Acoustic Ladyland
Skinny Grin


4.0
excellent

Review

by butcherboy USER (123 Reviews)
November 21st, 2018 | 24 replies


Release Date: 2006 | Tracklist

Review Summary: You got a skinny grin. You got a pint of gin.

For the better part of his early career, Pete Wareham had been stranded in utter banality – first, a session horn knee-deep in London’s jazz club scene, which by then had done away with any sort of avant-garde combustibility and had both cheeks planted squarely into elevator mode. Then a prolonged stint in Polar Bear, whose room temperature competency always betrayed the ‘experimental’ prefix the British music press had tacked onto their jazz modalities. And finally, Acoustic Ladyland, whose first album did little more than serve up a handful of Hendrix covers (hence the atrocious name), stripping the songs of all electric vigour, until what was left was as ungloriously tepid as your local open mic scenester nervously butchering away on a Sunday night.

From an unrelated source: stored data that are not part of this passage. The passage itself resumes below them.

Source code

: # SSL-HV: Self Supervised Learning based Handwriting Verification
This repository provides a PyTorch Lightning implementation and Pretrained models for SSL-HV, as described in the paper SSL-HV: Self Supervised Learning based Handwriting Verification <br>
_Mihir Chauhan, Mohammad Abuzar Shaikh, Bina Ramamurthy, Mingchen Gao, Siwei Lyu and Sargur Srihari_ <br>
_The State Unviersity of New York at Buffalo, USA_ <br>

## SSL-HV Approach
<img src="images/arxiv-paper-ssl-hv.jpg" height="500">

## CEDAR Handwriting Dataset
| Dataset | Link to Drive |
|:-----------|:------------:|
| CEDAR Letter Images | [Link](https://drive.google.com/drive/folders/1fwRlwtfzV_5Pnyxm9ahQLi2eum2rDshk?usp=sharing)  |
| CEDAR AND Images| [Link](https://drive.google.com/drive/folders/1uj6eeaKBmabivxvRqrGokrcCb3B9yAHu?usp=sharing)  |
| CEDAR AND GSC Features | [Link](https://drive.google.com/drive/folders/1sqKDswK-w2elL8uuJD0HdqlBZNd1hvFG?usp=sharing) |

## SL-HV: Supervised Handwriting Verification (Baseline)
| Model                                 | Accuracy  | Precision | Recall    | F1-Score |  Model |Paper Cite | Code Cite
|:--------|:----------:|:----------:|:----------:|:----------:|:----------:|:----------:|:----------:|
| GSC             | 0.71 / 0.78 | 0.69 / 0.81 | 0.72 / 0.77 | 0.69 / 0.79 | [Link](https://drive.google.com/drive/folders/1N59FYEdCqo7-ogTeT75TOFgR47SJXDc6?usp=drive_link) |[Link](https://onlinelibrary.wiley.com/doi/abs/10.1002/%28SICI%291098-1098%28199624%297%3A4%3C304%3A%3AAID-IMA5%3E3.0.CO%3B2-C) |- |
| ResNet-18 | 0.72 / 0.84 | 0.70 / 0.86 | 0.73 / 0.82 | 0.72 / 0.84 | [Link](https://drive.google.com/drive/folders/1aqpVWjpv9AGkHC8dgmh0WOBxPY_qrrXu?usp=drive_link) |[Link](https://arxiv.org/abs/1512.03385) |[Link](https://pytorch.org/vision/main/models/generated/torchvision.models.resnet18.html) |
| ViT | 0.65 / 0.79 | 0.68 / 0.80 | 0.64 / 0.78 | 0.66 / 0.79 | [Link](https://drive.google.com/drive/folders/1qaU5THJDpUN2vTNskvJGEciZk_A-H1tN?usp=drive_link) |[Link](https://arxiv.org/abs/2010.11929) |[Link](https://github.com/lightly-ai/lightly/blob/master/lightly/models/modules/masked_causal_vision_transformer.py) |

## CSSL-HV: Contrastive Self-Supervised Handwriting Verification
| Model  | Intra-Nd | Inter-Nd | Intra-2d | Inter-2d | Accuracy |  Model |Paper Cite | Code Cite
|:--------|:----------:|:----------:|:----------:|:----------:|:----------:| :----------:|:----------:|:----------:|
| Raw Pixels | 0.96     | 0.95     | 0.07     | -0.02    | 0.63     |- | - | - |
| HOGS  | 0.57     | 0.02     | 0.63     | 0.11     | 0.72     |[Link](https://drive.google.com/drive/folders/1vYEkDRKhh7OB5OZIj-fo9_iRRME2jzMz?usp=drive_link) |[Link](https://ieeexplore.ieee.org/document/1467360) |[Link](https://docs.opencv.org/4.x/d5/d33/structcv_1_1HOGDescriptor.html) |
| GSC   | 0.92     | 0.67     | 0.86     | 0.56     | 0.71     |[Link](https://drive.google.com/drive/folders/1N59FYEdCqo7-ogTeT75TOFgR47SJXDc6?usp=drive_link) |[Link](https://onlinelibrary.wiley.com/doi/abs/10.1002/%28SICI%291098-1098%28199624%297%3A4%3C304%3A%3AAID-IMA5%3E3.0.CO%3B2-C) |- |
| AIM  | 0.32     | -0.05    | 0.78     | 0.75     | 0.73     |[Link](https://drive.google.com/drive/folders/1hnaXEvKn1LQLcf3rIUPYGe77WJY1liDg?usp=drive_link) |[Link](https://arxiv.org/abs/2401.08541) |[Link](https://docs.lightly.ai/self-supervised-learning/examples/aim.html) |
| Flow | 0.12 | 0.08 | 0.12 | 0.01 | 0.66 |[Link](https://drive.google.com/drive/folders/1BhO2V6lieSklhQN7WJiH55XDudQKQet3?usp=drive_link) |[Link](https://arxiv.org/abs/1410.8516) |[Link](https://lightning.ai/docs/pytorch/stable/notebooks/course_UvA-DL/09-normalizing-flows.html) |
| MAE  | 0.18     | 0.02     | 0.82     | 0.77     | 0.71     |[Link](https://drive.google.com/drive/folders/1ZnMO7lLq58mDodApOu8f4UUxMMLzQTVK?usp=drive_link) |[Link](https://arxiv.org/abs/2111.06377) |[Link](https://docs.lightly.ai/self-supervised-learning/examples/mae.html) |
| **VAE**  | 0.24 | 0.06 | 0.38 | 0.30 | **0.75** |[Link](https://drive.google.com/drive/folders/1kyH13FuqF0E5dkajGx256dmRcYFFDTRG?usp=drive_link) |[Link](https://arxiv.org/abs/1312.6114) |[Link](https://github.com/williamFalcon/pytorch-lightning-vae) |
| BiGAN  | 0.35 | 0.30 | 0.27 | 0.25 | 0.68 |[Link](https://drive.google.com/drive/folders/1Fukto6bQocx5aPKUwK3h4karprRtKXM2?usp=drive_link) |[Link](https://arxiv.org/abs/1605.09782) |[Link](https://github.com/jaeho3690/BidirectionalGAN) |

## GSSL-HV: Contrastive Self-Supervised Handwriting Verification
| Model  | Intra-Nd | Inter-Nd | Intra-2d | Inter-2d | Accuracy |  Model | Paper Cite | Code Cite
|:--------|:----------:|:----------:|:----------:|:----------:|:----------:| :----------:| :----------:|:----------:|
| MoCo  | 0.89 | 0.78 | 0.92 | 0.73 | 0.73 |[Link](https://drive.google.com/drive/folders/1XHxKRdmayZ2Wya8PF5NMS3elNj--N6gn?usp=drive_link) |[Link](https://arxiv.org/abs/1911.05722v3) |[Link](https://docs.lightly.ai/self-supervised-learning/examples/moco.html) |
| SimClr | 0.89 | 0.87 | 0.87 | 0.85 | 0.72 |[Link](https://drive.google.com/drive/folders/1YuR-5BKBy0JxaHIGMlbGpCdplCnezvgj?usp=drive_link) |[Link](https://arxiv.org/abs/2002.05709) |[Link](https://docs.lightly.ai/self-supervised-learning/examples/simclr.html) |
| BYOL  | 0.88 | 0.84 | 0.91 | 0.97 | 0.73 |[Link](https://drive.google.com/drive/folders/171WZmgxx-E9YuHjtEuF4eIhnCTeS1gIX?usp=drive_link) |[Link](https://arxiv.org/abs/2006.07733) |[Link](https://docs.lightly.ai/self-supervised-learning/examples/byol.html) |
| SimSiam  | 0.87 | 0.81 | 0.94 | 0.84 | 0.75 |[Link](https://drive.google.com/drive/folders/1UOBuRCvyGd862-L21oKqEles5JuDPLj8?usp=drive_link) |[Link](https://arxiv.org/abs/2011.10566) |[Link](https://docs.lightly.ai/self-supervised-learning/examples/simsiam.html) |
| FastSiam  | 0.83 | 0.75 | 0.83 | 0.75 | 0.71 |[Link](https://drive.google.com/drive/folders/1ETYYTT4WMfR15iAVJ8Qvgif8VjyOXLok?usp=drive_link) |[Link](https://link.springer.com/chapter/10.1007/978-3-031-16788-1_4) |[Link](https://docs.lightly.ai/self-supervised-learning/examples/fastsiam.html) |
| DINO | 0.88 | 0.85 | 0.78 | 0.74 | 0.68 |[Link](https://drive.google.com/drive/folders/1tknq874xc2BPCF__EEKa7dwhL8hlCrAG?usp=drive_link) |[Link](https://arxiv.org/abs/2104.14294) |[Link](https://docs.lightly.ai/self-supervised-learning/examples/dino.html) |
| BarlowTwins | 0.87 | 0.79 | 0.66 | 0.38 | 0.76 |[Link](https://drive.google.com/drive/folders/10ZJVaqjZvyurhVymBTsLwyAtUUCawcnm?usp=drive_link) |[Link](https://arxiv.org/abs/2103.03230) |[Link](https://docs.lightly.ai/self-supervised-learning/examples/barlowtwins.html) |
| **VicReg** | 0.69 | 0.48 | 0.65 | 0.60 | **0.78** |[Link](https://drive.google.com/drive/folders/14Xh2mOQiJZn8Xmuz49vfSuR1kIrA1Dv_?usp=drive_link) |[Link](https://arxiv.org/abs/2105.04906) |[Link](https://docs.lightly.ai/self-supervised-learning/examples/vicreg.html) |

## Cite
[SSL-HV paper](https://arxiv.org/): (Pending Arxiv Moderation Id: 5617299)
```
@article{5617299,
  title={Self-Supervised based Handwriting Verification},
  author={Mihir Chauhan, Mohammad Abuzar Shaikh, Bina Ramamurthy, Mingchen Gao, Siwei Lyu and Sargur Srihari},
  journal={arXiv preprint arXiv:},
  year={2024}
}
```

Seemingly, by 2005, he’d had enough. On the band’s sophomore Last Chance Disco, Wareham’s more intrepid and audacious sides finally burst forth and through. He added a proggy tonality to the guitars (upended by only the occasional metal outburst), a squawking free-form pitch to the sax, bumped up the rhythm section and added vocals, which, forgetting all boring implications that jazz might carry, were all London punk – rough and rasping, vexed and often off-cue, with lyrics that just skirted the edge of improvisational nonsense.

The reviews Last Chance Disco garnered were much more a mixed bag than his previous efforts, which for a man who probably always fancied himself a cutting-edge experimentalist, was a grand thing, when compared to the neutered unilateral acclaim Polar Bear got from awards committees and mainstream publications. And less than a year later, Wareham was ready to deploy all his new tricks in re-honed form. So we come to Skinny Grin.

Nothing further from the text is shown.